Another Federation highlight was a visit by a MetroWest delegation of 50 to Congressman Tom Malinowki’s (D-Dist. 7) office.
“It was an excellent experience for all involved,” said Scherzer. “Tom knows the situation about how Israel is an important ally in a dangerous part of the world.”
Talk of the report by Special Counsel Robert Mueller, delivered on Friday afternoon to Attorney General William Barr, who wrote to Congress on Sunday that there was no evidence of collusion between the Trump administration and the Russian government during the election two years ago, made the partisan split even clearer.
On Monday, Vice President Mike Pence brought up the news to a supportive crowd. “After two years of investigation and reckless accusations by many Democrats and members of the media, the special counsel confirmed what President Trump had said all along: There was no collusion between the Trump campaign and Russia during the 2016 election.”
The crowd erupted in applause.
Pence also celebrated the Trump administration’s agenda on Israel over the previous year, including moving the United States embassy from Tel Aviv to Jerusalem, pulling out of the Iran deal, and recognizing Israeli sovereignty in the Golan Heights.

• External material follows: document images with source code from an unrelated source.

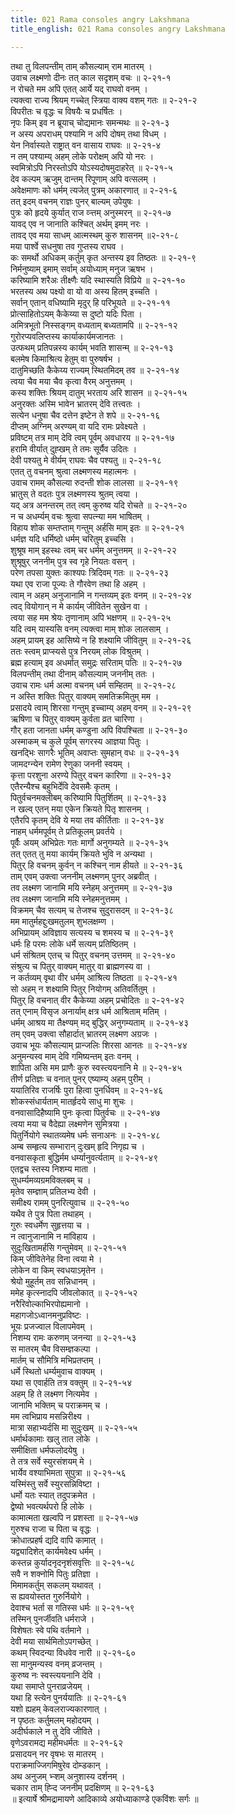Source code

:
 ```yaml
---
title: 021 Rama consoles angry Lakshmana
title_english: 021 Rama consoles angry Lakshmana

---
```


<div class="audioEmbed"  caption="श्रीराम-हरिसीताराममूर्ति-घनपाठिभ्यां वचनम्" src="https://archive.org/download/Ramayana-recitation-Sriram-harisItArAmamUrti-Ghanapaati-v2/Kanda_2/Kanda_2_AYK-021-Lakshmnasya_Viryokthihi.mp3"></div>

तथा तु विलपन्तीम् ताम् कौसल्याम् राम मातरम् ।  
उवाच लक्ष्मणो दीनः तत् काल सदृशम् वचः ॥ २-२१-१  
न रोचते मम अपि एतत् आर्ये यद् राघवो वनम् ।  
त्यक्त्वा राज्य श्रियम् गच्चेत् स्त्रिया वाक्य वशम् गतः ॥ २-२१-२  
विपरीतः च वृद्धः च विषयैः च प्रधर्षितः ।  
नृपः किम् इव न ब्रूयाच् चोद्यमानः समन्मथः ॥ २-२१-३  
न अस्य अपराधम् पश्यामि न अपि दोषम् तथा विधम् ।  
येन निर्वास्यते राष्ट्रात् वन वासाय राघवः ॥ २-२१-४  
न तम् पश्याम्य् अहम् लोके परोक्षम् अपि यो नरः ।  
स्वमित्रोऽपि निरस्तोऽपि योऽस्यदोषमुदाहरेत् ॥ २-२१-५  
देव कल्पम् ऋजुम् दान्तम् रिपूणाम् अपि वत्सलम् ।  
अवेक्षमाणः को धर्मम् त्यजेत् पुत्रम् अकारणात् ॥ २-२१-६  
तत् इदम् वचनम् राज्ञः पुनर् बाल्यम् उपेयुषः ।  
पुत्रः को हृदये कुर्यात् राज व्ऱ्त्तम् अनुस्मरन् ॥ २-२१-७  
यावद् एव न जानाति कश्चित् अर्थम् इमम् नरः ।  
तावद् एव मया साधम् आत्मस्थम् कुरु शासनम् ॥२-२१-८  
मया पार्श्वे सधनुषा तव गुप्तस्य राघव ।  
कः समर्थो अधिकम् कर्तुम् कृत अन्तस्य इव तिष्ठतः ॥ २-२१-९  
निर्मनुष्याम् इमाम् सर्वाम् अयोध्याम् मनुज ऋषभ ।  
करिष्यामि शरैअः तीक्ष्णैः यदि स्थास्यति विप्रिये ॥ २-२१-१०  
भरतस्य अथ पक्ष्यो वा यो वा अस्य हितम् इच्चति ।  
सर्वान् एतान् वधिष्यामि मृदुर् हि परिभूयते ॥ २-२१-११  
प्रोत्साहितोऽयम् कैकेय्या स दुष्टो यदिः पिता ।  
अमित्रभूतो निस्सङ्गम् वध्यताम् बध्यतामपि ॥ २-२१-१२  
गुरोरप्यवलिप्तस्य कार्याकार्यमजानतः ।  
उत्फथम् प्रतिपन्नस्य कार्यम् भवति शासन्म् ॥ २-२१-१३  
बलमेष किमाश्रित्य हेतुम् वा पुरुषर्षभ ।  
दातुमिच्छति कैकेय्य राज्यम् स्थितमिदम् तव ॥ २-२१-१४  
त्वया चैव मया चैव कृत्वा वैरम् अनुत्तमम् ।  
कस्य शक्तिः श्रियम् दातुम् भरताय अरि शासन ॥ २-२१-१५  
अनुरक्तः अस्मि भावेन भ्रातरम् देवि तत्त्वतः ।  
सत्येन धनुषा चैव दत्तेन इष्टेन ते शपे ॥ २-२१-१६  
दीप्तम् अग्निम् अरण्यम् वा यदि रामः प्रवेक्ष्यते ।  
प्रविष्टम् तत्र माम् देवि त्वम् पूर्वम् अवधारय ॥ २-२१-१७  
हरामि वीर्यात् दुह्खम् ते तमः सूर्यैव उदितः ।  
देवी पश्यतु मे वीर्यम् राघवः चैव पश्यतु ॥ २-२१-१८  
एतत् तु वचनम् श्रुत्वा लक्ष्मणस्य महात्मनः ।  
उवाच रामम् कौसल्या रुदन्ती शोक लालसा ॥ २-२१-१९  
भ्रातुस् ते वदतः पुत्र लक्ष्मणस्य श्रुतम् त्वया ।  
यद् अत्र अनन्तरम् तत् त्वम् कुरुष्व यदि रोचते ॥ २-२१-२०  
न च अधर्म्यम् वचः श्रुत्वा सपत्न्या मम भाषितम् ।  
विहाय शोक सम्तप्ताम् गन्तुम् अर्हसि माम् इतः ॥ २-२१-२१  
धर्मज्ञ यदि धर्मिष्ठो धर्मम् चरितुम् इच्चसि ।  
शुश्रूष माम् इहस्थः त्वम् चर धर्मम् अनुत्तमम् ॥ २-२१-२२  
शुश्रूषुर् जननीम् पुत्र स्व गृहे नियतः वसन् ।  
परेण तपसा युक्तः काश्यपः त्रिदिवम् गतः ॥ २-२१-२३  
यथा एव राजा पूज्यः ते गौरवेण तथा हि अहम् ।  
त्वाम् न अहम् अनुजानामि न गन्तव्यम् इतः वनम् ॥ २-२१-२४  
त्वद् वियोगान् न मे कार्यम् जीवितेन सुखेन वा ।  
त्वया सह मम श्रेयः तृणानाम् अपि भक्षणम् ॥ २-२१-२५  
यदि त्वम् यास्यसि वनम् त्यक्त्वा माम् शोक लालसाम् ।  
अहम् प्रायम् इह आसिष्ये न हि शक्ष्यामि जीवितुम् ॥ २-२१-२६  
ततः स्त्वम् प्राप्स्यसे पुत्र निरयम् लोक विश्रुतम् ।  
ब्रह्म हत्याम् इव अधर्मात् समुद्रः सरिताम् पतिः ॥ २-२१-२७  
विलपन्तीम् तथा दीनाम् कौसल्याम् जननीम् ततः ।  
उवाच रामः धर्म अत्मा वचनम् धर्म सम्हितम् ॥ २-२१-२८  
न अस्ति शक्तिः पितुर् वाक्यम् समतिक्रमितुम् मम ।  
प्रसादये त्वाम् शिरसा गन्तुम् इच्चाम्य् अहम् वनम् ॥ २-२१-२९  
ऋषिणा च पितुर् वाक्यम् कुर्वता व्रत चारिणा ।  
गौर् हता जानता धर्मम् कण्डुना अपि विपश्चिता ॥ २-२१-३०  
अस्माकम् च कुले पूर्वम् सगरस्य आज्ञया पितुः ।  
खनद्भिः सागरैः भूतिम् अवाप्तः सुमहान् वधः ॥ २-२१-३१  
जामदग्न्येन रामेण रेणुका जननी स्वयम् ।  
कृत्ता परशुना अरण्ये पितुर् वचन कारिणा ॥ २-२१-३२  
एतैरन्यैश्च बहुभिर्देवि देवसमैः कृतम् ।  
पितुर्वचनमक्लीबम् करिष्यामि पितुर्शितम् ॥ २-२१-३३  
न खल्व् एतन् मया एकेन क्रियते पितृ शासनम् ।  
एतैरपि कृतम् देवि ये मया तव कीर्तिताः ॥ २-२१-३४  
नाहम् धर्ममपूर्वम् ते प्रतिकूलम् प्रवर्तये ।  
पूर्वैः अयम् अभिप्रेतः गतः मार्गो अनुगम्यते ॥ २-२१-३५  
तत् एतत् तु मया कार्यम् क्रियते भुवि न अन्यथा ।  
पितुर् हि वचनम् कुर्वन् न कश्चिन् नाम हीयते ॥ २-२१-३६  
ताम् एवम् उक्त्वा जननीम् लक्ष्मणम् पुनर् अब्रवीत् ।  
तव लक्ष्मण जानामि मयि स्नेहम् अनुत्तमम् ॥ २-२१-३७  
तव लक्ष्मण जानामि मयि स्नेहमनुत्तमम् ।  
विक्रमम् चैव सत्यम् च तेजश्च सुदुरासदम् ॥ २-२१-३८  
मम मातुर्महद्दुःखमतुलम् शुभलक्षम्ण ।  
अभिप्रायम् अविज्ञाय सत्यस्य च शमस्य च ॥ २-२१-३९  
धर्मः हि परमः लोके धर्मे सत्यम् प्रतिष्ठितम् ।  
धर्म संश्रितम् एतच् च पितुर् वचनम् उत्तमम् ॥ २-२१-४०  
संश्रुत्य च पितुर् वाक्यम् मातुर् वा ब्राह्मणस्य वा ।  
न कर्तव्यम् वृथा वीर धर्मम् आश्रित्य तिष्ठता ॥ २-२१-४१  
सो अहम् न शक्ष्यामि पितुर् नियोगम् अतिवर्तितुम् ।  
पितुर् हि वचनात् वीर कैकेय्या अहम् प्रचोदितः ॥ २-२१-४२  
तत् एनाम् विसृज अनार्याम् क्षत्र धर्म आश्रिताम् मतिम् ।  
धर्मम् आश्रय मा तैक्ष्ण्यम् मद् बुद्धिर् अनुगम्यताम् ॥ २-२१-४३  
तम् एवम् उक्त्वा सौहार्दात् भ्रातरम् लक्ष्मण अग्रजः ।  
उवाच भूयः कौसल्याम् प्रान्जलिः शिरसा आनतः ॥ २-२१-४४  
अनुमन्यस्व माम् देवि गमिष्यन्तम् इतः वनम् ।  
शापिता असि मम प्राणैः कुरु स्वस्त्ययनानि मे ॥ २-२१-४५  
तीर्ण प्रतिज्ञः च वनात् पुनर् एष्याम्य् अहम् पुरीम् ।  
ययातिरिव राजर्षिः पुरा हित्वा पुनर्धिवम् ॥ २-२१-४६  
शोकस्संधार्यताम् मातर्हृदये साधु मा शुचः ।  
वनवासादिहैष्यामि पुनः कृत्वा पितुर्वचः ॥ २-२१-४७  
त्वया मया च वैदेह्या लक्ष्मणेन सुमित्रया ।  
पितुर्नियोगे स्थातव्यमेष धर्मः सनाअनः ॥ २-२१-४८  
अम्ब सम्हृत्य सम्भारान् दुःखम् हृदि निगृह्य च ।  
वनवासकृता बुद्धिर्मम धर्म्यानुवर्त्यताम् ॥ २-२१-४९  
एतद्वच स्तस्य निशम्य माता ।  
सुधर्म्यमव्यग्रमविक्लबम् च ।  
मृतेव सम्ज्ञाम् प्रतिलभ्य देवी ।  
समीक्ष्य रामम् पुनरित्युवाच ॥ २-२१-५०  
यथैव ते पुत्र पिता तथाहम् ।  
गुरुः स्वधर्मेण सुहृत्तया च ।  
न त्वानुजानामि न मांविहाय ।  
सुदुःखितामर्हसि गन्तुमेवम् ॥ २-२१-५१  
किम् जीवितेनेह विना त्वया मे ।  
लोकेन वा किम् स्वधयाऽमृतेन ।  
श्रेयो मुहूर्तम् तव सन्निधानम् ।  
ममेह कृत्स्नादपि जीवलोकात् ॥ २-२१-५२  
नरैरिवोल्काभिरपोह्यमानो ।  
महागजोऽध्वानमनुप्रविष्टः ।  
भूयः प्रजज्वाल विलापमेवम् ।  
निशम्य रामः करुणम् जनन्या ॥ २-२१-५३  
स मातरम् चैव विसम्ज्ञकल्पा ।  
मार्तम् च सौमित्रि मभिप्रतप्तम् ।  
धर्मे स्थितो धर्म्यमुवाच वाक्यम् ।  
यथा स एवार्हति तत्र वक्तुम् ॥ २-२१-५४  
अहम् हि ते लक्ष्मण नित्यमेव ।  
जानामि भक्तिम् च पराक्रमम् च ।  
मम त्वभिप्राय मसन्निरीक्ष्य ।  
मात्रा सहाभ्यर्दसि मा सुदुःखम् ॥ २-२१-५५  
धर्मार्थकामाः खलु तात लोके ।  
समीक्षिता धर्मफलोदयेषु ।  
ते तत्र सर्वे स्युरसंशयम् मे ।  
भार्येव वश्याभिमता सुपुत्रा ॥ २-२१-५६  
यस्मिंस्तु सर्वे स्युरसन्निविष्टा ।  
धर्मो यतः स्यात् तदुपक्रमेत ।  
द्वेष्यो भवत्यर्थपरो हि लोके ।  
कामात्मता खल्वपि न प्रशस्ता ॥ २-२१-५७  
गुरुश्च राजा च पिता च वृद्धः ।  
क्रोधात्प्रहर्ष द्यदि वापि कामात् ।  
यद्व्यादिशेत् कार्यमवेक्ष्य धर्मम् ।  
कस्तन्न कुर्यादनृदनृशंसवृत्तिः ॥ २-२१-५८  
सवै न शक्नोमि पितुः प्रतिज्ञा ।  
मिमामकर्तुम् सकलम् यथावत् ।  
स ह्यवयोस्तत गुरुर्नियोगे ।  
देवाश्च भर्ता स गतिस्स धर्मः ॥ २-२१-५९  
तस्मिन् पुनर्जीवति धर्मराजे ।  
विशेषतः स्वे पथि वर्तमाने ।  
देवी मया सार्थमितोऽपगच्छेत् ।  
कथम् स्विदन्या विधवेव नारी ॥ २-२१-६०  
सा मानुमन्यस्व वनम् व्रजन्तम् ।  
कुरुष्व नः स्वस्त्ययनानि देवि ।  
यथा समाप्ते पुनराव्रजेयम् ।  
यथा हि स्त्येन पुनर्ययातिः ॥ २-२१-६१  
यशो ह्यहम् केवलराज्यकारणात् ।  
न पृष्ठतः कर्तुमलम् महोदयम् ।  
अदीर्घकाले न तु देवि जीविते ।  
वृणेऽवरामद्य महीमधर्मतः ॥ २-२१-६२  
प्रसादयन् नर वृषभः स मातरम् ।  
पराक्रमाज्जिगमिषुरेव दोम्डकान् ।  
अथ अनुजम् भ्ऱ्शम् अनुशास्य दर्शनम् ।  
चकार ताम् ह्ऱ्दि जननीम् प्रदक्षिणम् ॥ २-२१-६३  
॥ इत्यार्षे श्रीमद्रामायणे आदिकाव्ये अयोध्याकाण्डे एकविंशः सर्गः ॥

Though security experts largely agree that Israeli control of Golan Heights is a necessity for the security of northern Israel, last week’s announcement was seen as a political gift to Netanyahu, who is facing a tough challenge in Israeli elections that come just two weeks after the AIPAC conference. On Monday, the president signed the proclamation alongside Netanyahu.
Gantz, the decorated general and political neophyte trying to upset Netanyahu, was well received during his Monday speech. Especially so regarding his remark that “the Western Wall is long enough for all of us,”
a reference to the longstanding Israel-diaspora tensions over egalitarian prayer at the Kotel.
AIPAC had been criticized for inviting Netanyahu after he encouraged a coalition between Israel’s right-wing parties and the Meir Kahane-inspired Otzmah Yehudit, a move that AIPAC itself criticized.
Summing up the conference and the tricky political balancing act AIPAC is now having to pull off, Peace Now’s Shushan said, “I think it’s new to AIPAC, frankly, having an administration in Washington that is to the right of AIPAC. How do you deal with that?”
Shira Hanau is a staff writer for The New York Jewish Week, NJJN’s sister publication. NJJN Staff Writer Jed Weisberger contributed reporting.